Thursday, April 7, 2016

Testing Custom puppet facts

Hey everyone!

I've been a bit distracted for a while, but just wanted to post this tidbit here..

I recently stumbled across this post on testing Custom Facter facts  over at the blog unethicalblogger.com, written by the creator of the Jenkins module for puppetR. Tyler Croy.  

It highlights a solution to one of the problems that I faced when I started learning how to test my puppet code.  For unit tests of functions and and manifests/catalogs, rspec-puppet and the puppetlabs_spec_helper gem are great places to start testing your code (along with some great examples from rnelson0.com). 

There are still some holes in your unit testing strategy (ignoring beaker for integration testing for now).  Custom Types/Providers and custom Facter facts!  The link above addresses the custom factor facts.  

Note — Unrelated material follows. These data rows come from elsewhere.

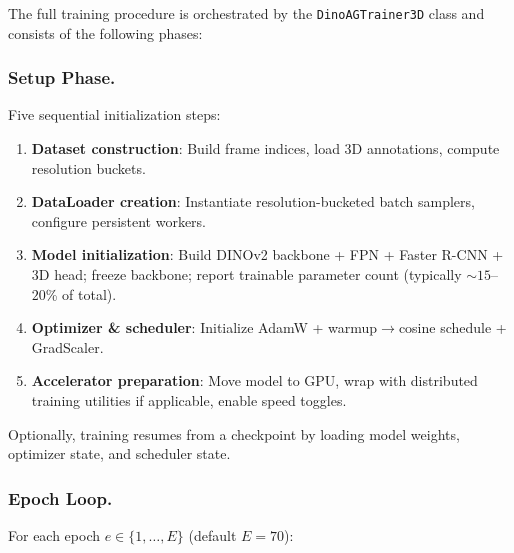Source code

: \documentclass[runningheads]{llncs}
\begin{document}
The full training procedure is orchestrated by the \texttt{DinoAGTrainer3D} class and consists of the following phases:

\subsubsection{Setup Phase.}
Five sequential initialization steps:
\begin{enumerate}
    \item \textbf{Dataset construction}: Build frame indices, load 3D annotations, compute resolution buckets.
    \item \textbf{DataLoader creation}: Instantiate resolution-bucketed batch samplers, configure persistent workers.
    \item \textbf{Model initialization}: Build DINOv2 backbone + FPN + Faster R-CNN + 3D head; freeze backbone; report trainable parameter count (typically ${\sim}15$--$20$\% of total).
    \item \textbf{Optimizer \& scheduler}: Initialize AdamW + warmup$\to$cosine schedule + GradScaler.
    \item \textbf{Accelerator preparation}: Move model to GPU, wrap with distributed training utilities if applicable, enable speed toggles.
\end{enumerate}
Optionally, training resumes from a checkpoint by loading model weights, optimizer state, and scheduler state.

\subsubsection{Epoch Loop.}
For each epoch $e \in \{1, \ldots, E\}$ (default $E = 70$):
\end{document}
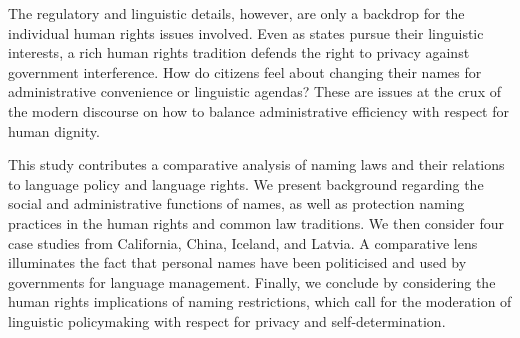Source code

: The regulatory and linguistic details, however, are only a backdrop for the individual human rights issues involved. Even as states pursue their linguistic interests, a rich human rights tradition defends the right to privacy against government interference. How do citizens feel about changing their names for administrative convenience or linguistic agendas? These are issues at the crux of the modern discourse on how to balance administrative efficiency with respect for human dignity.

This study contributes a comparative analysis of naming laws and their relations to language policy and language rights. We present background regarding the social and administrative functions of names, as well as protection naming practices in the human rights and common law traditions. We then consider four case studies from California, China, Iceland, and Latvia. A comparative lens illuminates the fact that personal names have been politicised and used by governments for language management. Finally, we conclude by considering the human rights implications of naming restrictions, which call for the moderation of linguistic policymaking with respect for privacy and self-determination.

Only having dabbled in ruby (mostly to aid my understanding of puppet), I haven't been fully versed on the full power of rspec. So it's good to seen an example where they take a more rubyish approach to the layout of their code to aid in testability.  It may not seem that important for your own small module that only you use, but if you start to have facts which are full of moderately complicated logic, you have multiple people on your team editing your modules, and you want to prevent regressions, it seems like the way to go.  

I won't rewrite the article here, but basically they take the 'script' feeling of a traditional Facter fact, which is hard to test, and they refactor it into a proper collection of ruby modules/classes, add in tests for all of the parts of the module, break up behavior into separate easily testable methods.  To plug the 'ruby' code into facter, they have an '#install' method which just calls the module's main entry point, and returns it's values to Facter.add().

Happy trails everyone, and I hope that some of this information can help guide you to having some solid tests on your puppet module's facter facts!